======== Records to process ========
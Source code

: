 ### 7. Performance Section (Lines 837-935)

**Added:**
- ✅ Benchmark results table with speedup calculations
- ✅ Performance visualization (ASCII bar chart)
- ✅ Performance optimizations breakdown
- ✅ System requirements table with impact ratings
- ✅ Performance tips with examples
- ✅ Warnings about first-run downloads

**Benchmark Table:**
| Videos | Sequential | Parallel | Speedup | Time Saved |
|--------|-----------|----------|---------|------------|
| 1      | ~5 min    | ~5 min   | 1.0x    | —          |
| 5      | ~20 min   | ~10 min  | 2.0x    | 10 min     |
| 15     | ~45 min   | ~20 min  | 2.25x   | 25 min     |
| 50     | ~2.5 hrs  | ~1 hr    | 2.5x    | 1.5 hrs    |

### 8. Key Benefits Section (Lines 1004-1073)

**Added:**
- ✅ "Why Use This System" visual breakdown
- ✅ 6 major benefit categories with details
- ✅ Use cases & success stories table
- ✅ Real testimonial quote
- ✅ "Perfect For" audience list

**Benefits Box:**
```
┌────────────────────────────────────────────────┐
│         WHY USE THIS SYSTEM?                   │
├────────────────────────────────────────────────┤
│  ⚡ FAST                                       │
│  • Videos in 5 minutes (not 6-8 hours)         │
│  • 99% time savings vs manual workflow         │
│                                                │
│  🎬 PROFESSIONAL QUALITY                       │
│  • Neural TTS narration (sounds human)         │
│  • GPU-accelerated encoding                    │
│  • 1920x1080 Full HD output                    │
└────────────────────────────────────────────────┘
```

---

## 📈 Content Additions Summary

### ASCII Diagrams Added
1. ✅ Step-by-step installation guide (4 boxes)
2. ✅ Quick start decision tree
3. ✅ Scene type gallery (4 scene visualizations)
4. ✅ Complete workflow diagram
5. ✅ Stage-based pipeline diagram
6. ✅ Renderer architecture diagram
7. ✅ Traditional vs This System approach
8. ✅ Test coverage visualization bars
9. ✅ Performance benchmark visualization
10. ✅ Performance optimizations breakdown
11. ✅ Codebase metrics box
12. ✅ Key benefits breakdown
========
◆ **Task instructions**: Write out the lines from the one containing "- ✅ Real testimonial quote" through the last line of the records above. Include both of those lines and nothing else.

◆ **Answer below**:
- ✅ Real testimonial quote
- ✅ "Perfect For" audience list

**Benefits Box:**
```
┌────────────────────────────────────────────────┐
│         WHY USE THIS SYSTEM?                   │
├────────────────────────────────────────────────┤
│  ⚡ FAST                                       │
│  • Videos in 5 minutes (not 6-8 hours)         │
│  • 99% time savings vs manual workflow         │
│                                                │
│  🎬 PROFESSIONAL QUALITY                       │
│  • Neural TTS narration (sounds human)         │
│  • GPU-accelerated encoding                    │
│  • 1920x1080 Full HD output                    │
└────────────────────────────────────────────────┘
```

---

## 📈 Content Additions Summary

### ASCII Diagrams Added
1. ✅ Step-by-step installation guide (4 boxes)
2. ✅ Quick start decision tree
3. ✅ Scene type gallery (4 scene visualizations)
4. ✅ Complete workflow diagram
5. ✅ Stage-based pipeline diagram
6. ✅ Renderer architecture diagram
7. ✅ Traditional vs This System approach
8. ✅ Test coverage visualization bars
9. ✅ Performance benchmark visualization
10. ✅ Performance optimizations breakdown
11. ✅ Codebase metrics box
12. ✅ Key benefits breakdown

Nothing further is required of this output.